- Required action
Your answer must be a single number: how many lines in the records below contain the word "width".

- Data items
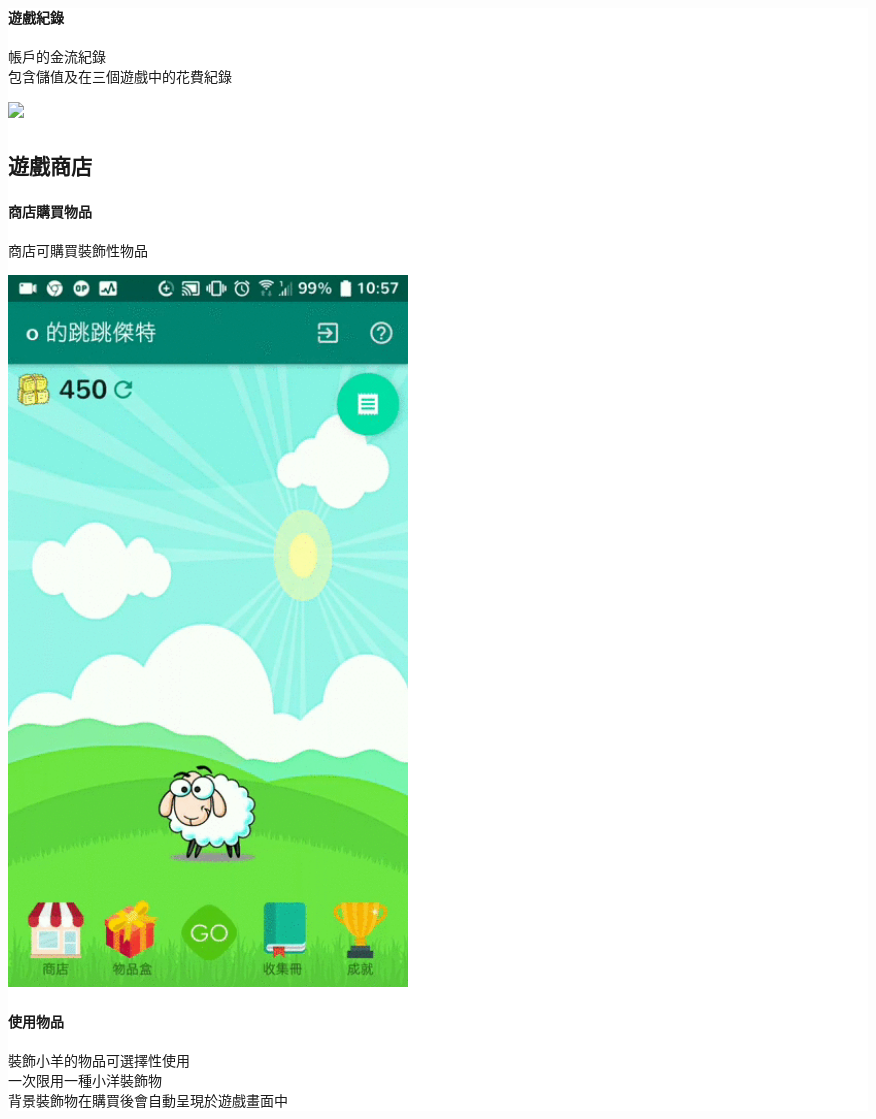 #### 遊戲紀錄
帳戶的金流紀錄<br>
包含儲值及在三個遊戲中的花費紀錄

<img src="https://i.imgur.com/wrsdPzI.jpg" width="400px"/>

## 遊戲商店
#### 商店購買物品
商店可購買裝飾性物品

<img src="/ReadMe/20181220_105804_edited.gif" width="400px"/>

#### 使用物品
裝飾小羊的物品可選擇性使用 <br>
一次限用一種小洋裝飾物<br>
背景裝飾物在購買後會自動呈現於遊戲畫面中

- Your solution
2